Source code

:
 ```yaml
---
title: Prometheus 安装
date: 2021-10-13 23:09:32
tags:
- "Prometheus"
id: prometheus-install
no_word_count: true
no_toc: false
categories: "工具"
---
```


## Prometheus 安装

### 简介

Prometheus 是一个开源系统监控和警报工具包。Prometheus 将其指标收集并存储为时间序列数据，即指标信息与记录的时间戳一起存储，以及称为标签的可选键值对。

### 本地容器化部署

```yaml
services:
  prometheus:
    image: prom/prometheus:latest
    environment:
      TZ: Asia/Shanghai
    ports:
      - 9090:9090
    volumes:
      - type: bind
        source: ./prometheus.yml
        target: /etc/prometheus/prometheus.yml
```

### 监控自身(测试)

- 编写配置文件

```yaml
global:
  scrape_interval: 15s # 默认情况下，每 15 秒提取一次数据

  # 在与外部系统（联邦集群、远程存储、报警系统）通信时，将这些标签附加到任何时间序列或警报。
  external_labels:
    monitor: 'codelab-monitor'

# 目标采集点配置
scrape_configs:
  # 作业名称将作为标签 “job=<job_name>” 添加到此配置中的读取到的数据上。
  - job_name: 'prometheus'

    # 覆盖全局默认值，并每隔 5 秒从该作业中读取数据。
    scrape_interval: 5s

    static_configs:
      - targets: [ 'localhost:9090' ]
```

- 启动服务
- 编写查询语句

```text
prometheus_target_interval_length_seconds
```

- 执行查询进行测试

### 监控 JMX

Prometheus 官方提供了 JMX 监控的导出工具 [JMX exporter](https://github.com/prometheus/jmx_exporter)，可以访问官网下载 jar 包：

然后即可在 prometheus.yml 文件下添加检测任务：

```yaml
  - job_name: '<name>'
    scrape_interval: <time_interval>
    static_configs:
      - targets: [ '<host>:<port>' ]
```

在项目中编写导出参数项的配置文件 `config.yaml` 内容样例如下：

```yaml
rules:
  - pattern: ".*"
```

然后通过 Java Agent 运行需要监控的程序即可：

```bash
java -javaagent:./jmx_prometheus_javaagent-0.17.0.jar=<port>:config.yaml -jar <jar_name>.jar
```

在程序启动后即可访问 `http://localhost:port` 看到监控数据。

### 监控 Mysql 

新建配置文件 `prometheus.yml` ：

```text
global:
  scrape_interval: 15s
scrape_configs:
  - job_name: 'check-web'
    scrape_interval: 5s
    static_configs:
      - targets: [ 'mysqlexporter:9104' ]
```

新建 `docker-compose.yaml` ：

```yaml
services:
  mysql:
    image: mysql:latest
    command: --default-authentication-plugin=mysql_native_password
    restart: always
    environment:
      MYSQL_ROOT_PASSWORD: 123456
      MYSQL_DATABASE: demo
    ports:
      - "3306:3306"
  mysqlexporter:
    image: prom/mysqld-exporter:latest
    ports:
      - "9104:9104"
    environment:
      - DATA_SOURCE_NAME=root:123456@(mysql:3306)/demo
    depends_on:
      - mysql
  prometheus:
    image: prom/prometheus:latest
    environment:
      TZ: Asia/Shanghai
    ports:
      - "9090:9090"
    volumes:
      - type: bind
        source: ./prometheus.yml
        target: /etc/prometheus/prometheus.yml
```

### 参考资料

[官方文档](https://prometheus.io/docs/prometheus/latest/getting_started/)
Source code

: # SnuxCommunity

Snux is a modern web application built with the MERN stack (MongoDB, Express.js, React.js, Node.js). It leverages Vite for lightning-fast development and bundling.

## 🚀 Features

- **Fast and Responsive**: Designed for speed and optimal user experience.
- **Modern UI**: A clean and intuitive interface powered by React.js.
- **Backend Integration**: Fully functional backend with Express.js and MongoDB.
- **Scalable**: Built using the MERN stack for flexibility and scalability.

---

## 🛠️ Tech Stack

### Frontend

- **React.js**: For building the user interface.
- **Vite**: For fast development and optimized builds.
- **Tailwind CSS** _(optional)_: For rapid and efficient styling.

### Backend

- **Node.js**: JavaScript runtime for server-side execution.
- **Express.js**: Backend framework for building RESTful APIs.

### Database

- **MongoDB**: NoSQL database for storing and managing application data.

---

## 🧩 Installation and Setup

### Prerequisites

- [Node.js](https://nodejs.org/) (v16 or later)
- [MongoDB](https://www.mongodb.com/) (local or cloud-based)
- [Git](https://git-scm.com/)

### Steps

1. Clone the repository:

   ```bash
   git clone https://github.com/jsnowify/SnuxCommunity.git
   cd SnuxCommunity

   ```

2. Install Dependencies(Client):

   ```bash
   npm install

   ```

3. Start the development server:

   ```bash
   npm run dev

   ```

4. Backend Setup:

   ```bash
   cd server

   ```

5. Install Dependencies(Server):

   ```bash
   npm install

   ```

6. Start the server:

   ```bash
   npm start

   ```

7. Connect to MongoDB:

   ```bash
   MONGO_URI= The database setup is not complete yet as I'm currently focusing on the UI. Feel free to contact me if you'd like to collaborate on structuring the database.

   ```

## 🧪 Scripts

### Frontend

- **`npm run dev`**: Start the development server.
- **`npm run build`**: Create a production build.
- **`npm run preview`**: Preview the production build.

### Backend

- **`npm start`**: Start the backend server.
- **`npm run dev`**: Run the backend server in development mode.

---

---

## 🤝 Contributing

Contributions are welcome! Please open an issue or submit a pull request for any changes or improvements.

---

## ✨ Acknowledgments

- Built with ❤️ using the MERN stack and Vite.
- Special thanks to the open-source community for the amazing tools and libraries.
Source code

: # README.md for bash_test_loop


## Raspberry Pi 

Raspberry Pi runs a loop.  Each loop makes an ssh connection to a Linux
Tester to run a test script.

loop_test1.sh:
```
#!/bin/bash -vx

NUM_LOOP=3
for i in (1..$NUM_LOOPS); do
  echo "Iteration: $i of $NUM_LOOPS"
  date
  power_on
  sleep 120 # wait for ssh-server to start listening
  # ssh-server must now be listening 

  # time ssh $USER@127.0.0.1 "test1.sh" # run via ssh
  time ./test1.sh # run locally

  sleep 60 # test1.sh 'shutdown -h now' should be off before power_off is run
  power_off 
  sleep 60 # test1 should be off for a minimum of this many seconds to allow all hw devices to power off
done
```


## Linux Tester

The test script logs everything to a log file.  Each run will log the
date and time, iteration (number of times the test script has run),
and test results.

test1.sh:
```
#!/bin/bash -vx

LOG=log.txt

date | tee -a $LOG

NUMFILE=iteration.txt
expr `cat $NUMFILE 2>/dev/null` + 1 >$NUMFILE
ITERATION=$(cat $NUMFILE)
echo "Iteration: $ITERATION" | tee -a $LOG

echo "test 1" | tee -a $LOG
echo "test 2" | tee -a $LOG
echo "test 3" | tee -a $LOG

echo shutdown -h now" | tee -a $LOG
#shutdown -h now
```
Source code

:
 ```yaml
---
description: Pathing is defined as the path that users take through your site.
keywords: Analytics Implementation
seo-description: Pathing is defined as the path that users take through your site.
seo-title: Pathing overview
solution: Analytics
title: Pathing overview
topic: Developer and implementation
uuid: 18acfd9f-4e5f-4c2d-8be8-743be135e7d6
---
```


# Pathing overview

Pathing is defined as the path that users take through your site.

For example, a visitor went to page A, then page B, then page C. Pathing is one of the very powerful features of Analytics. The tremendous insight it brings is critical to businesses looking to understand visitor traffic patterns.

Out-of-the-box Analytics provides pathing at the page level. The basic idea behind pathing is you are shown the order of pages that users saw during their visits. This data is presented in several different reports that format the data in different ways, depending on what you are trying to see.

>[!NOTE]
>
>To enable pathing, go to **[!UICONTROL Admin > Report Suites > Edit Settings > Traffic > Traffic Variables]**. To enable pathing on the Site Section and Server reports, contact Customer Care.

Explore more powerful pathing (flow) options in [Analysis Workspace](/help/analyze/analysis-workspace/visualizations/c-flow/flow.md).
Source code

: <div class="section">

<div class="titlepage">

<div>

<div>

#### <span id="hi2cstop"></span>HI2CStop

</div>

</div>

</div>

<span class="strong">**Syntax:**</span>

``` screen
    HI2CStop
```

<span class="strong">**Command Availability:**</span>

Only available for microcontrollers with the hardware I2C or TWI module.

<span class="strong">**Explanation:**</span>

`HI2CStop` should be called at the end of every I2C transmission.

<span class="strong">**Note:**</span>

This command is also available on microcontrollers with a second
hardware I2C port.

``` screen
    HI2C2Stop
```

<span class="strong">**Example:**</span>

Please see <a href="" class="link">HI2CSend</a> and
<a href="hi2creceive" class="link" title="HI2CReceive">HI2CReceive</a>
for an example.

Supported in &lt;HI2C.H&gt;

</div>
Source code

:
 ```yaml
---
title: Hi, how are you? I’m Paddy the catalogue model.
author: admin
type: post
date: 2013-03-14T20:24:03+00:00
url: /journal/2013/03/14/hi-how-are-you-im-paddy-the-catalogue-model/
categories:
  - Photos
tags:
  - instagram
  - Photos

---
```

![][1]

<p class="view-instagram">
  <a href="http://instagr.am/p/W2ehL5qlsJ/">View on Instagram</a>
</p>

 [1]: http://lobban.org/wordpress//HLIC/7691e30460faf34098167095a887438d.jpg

—————

*TASK*:
Please find, in the entries above, every line where "microcontrollers" occurs, and copy it.

*REPLY*:
Only available for microcontrollers with the hardware I2C or TWI module.
This command is also available on microcontrollers with a second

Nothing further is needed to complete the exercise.